=== MATERIAL FOR THIS EXERCISE ===

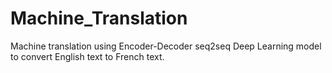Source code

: # Machine_Translation
Machine translation using Encoder-Decoder seq2seq Deep Learning model to convert English text to French text.
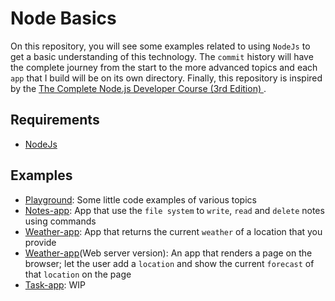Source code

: # Node Basics

On this repository, you will see some examples related to using `NodeJs` to get a basic understanding of this technology. The `commit` history will have the complete journey from the start to the more advanced topics and each `app` that I build will be on its own directory. Finally, this repository is inspired by the [The Complete Node.js Developer Course (3rd Edition)
](https://www.udemy.com/course/the-complete-nodejs-developer-course-2/).

## Requirements

- [NodeJs](https://nodejs.org/en/)

## Examples

- [Playground](https://github.com/oscarpolanco/node-basics/tree/master/playground): Some little code examples of various topics
- [Notes-app](https://github.com/oscarpolanco/node-basics/tree/master/notes-app): App that use the `file system` to `write`, `read` and `delete` notes using commands
- [Weather-app](https://github.com/oscarpolanco/node-basics/tree/master/weather-app): App that returns the current `weather` of a location that you provide
- [Weather-app](https://github.com/oscarpolanco/node-basics/tree/master/web-server)(Web server version): An app that renders a page on the browser; let the user add a `location` and show the current `forecast` of that `location` on the page
- [Task-app](https://github.com/oscarpolanco/node-basics/tree/master/task-manager): WIP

===

WHAT YOU WILL DO = If a line of the records above holds the word "Weather", show it.

SOLUTION TO THIS TASK =
- [Weather-app](https://github.com/oscarpolanco/node-basics/tree/master/weather-app): App that returns the current `weather` of a location that you provide
- [Weather-app](https://github.com/oscarpolanco/node-basics/tree/master/web-server)(Web server version): An app that renders a page on the browser; let the user add a `location` and show the current `forecast` of that `location` on the page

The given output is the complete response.